Nixinova / LinguistJS

Analyse and list all languages used in a folder. Implementation of and powered by GitHub's Linguist.

Geek Repo:Geek Repo

Github PK Tool:Github PK Tool

*.tsx files are classified as XML

kachkaev opened this issue · comments

Steps to reproduce:

mkdir test-dir
cd test-dir

echo "export default function () { return <div>hello</div>; }" > ./MyComponent.jsx   
echo "export default function () { return <div>hello</div>; }" > ./MyComponent.tsx   

npx linguist-js@2.0.0 --analyze .

Current output

Analysed 112 B from 2 files with linguist-js

 Language analysis results:
   1. XML                      50.00%         56 B
   2. JavaScript               50.00%         56 B
 Total: 112 B

Expected output

Analysed 112 B from 2 files with linguist-js

 Language analysis results:
   1. TypeScript               50.00%         56 B
   2. JavaScript               50.00%         56 B
 Total: 112 B

If we create files with

touch ./MyComponent.jsx
touch ./MyComponent.tsx

the output is:

Analysed 0 B from 2 files with linguist-js

 Language analysis results:
   1. XML                        NaN%          0 B
   2. JavaScript                 NaN%          0 B
 Total: 0 B

"tsx" is classified as both a TS and XML filename in GitHub-linguist's languages file.

Running linguist-js, the intermediary file classification is ["TypeScript", "XML"]. This program then runs through heuristics etc, but didn't find anything specific to one of the languages. Here it just defaults to the last language in the aforementioned list, so XML.

In the first case it falls down to the heuristics, which match with the following:

https://github.com/github/linguist/blob/dc577fe72a28ab069f02cc002b4f2e3851a72f93/lib/linguist/heuristics.yml#L577-L582

As you can see the heuristics only check import keywords not export, so the check is missed, and falls back to picking XML out of the list by default.

In the second case theres no file content to match, so it just loads XML from the list by default as well. That can't be fixed at all. (The percent can be though...)

IC, the case with an empty file makes sense. What’s odd is that have quite a few real files importing React which are still classified as XML. Here’s an MVE:

mkdir test-dir
cd test-dir

cat <<EOF > MyComponent1.tsx
import * as React from "react";
export default function () { return <div>hello</div>; }
EOF

cat <<EOF > MyComponent2.tsx
import React from "react";
export default function () { return <div>hello</div>; }
EOF

cat <<EOF > MyComponent3.tsx
const react = require("react");
export default function () { return <div>hello</div>; }
EOF

npx linguist-js@2.0.0 --analyze .
Analysed 256 B from 3 files with linguist-js

 Language analysis results:
   1. XML                      100.00%        256 B
 Total: 256 B

In that case it is a problem, I'll check to see if the heuristics are applied properly.
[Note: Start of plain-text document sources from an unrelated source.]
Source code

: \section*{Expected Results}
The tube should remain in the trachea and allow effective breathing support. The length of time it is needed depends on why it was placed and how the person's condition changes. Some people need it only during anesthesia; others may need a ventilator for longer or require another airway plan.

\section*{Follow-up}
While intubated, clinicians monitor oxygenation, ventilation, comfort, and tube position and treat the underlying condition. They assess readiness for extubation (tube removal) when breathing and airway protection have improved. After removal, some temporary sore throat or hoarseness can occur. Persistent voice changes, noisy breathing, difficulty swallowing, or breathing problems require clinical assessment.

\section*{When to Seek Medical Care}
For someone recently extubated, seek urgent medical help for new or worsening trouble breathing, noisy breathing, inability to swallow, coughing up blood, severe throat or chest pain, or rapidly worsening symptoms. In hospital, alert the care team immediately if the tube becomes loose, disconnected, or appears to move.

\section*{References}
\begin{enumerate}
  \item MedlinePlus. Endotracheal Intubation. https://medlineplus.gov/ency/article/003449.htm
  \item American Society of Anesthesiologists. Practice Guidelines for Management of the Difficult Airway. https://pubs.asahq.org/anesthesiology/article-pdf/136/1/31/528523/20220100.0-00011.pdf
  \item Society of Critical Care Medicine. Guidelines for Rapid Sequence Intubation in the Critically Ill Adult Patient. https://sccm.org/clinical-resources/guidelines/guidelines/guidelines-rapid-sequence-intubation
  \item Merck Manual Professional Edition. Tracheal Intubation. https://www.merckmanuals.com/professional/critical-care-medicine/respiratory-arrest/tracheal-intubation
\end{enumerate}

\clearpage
The heuristics don't actually check for CommonJS imports, only TS-native imports: see https://regexr.com/659pr
so even when this is fixed your Component3 example won't be matched by the heuristic.

Fixed in 2.0.2 👍

I can confirm that I start seeing "TSX" for *.tsx files in 2.0.2.

There are still instances of XML though and it seems to be to do with the location of React import. The heuristics only applies to the first line.

mkdir test-dir
cd test-dir

cat <<EOF > MyComponent1.tsx
import * as React from "react";
export default function () { return <div>hello</div>; }
EOF

cat <<EOF > MyComponent2.tsx
import foo from "bar";
import * as React from "react";
export default function () { return <div>hello</div>; }
EOF

npx linguist-js@2.0.2 --analyze .
Analysed 199 B from 2 files with linguist-js

 Language analysis results:
   1. XML                      55.78%        111 B
   2. TSX                      44.22%         88 B

Shall we reopen this issue or is it better to create a new one?

The heuristics only applies to the first line.

That's a simple fix, I wasn't applying flag /m to the RegEx when it contained ^.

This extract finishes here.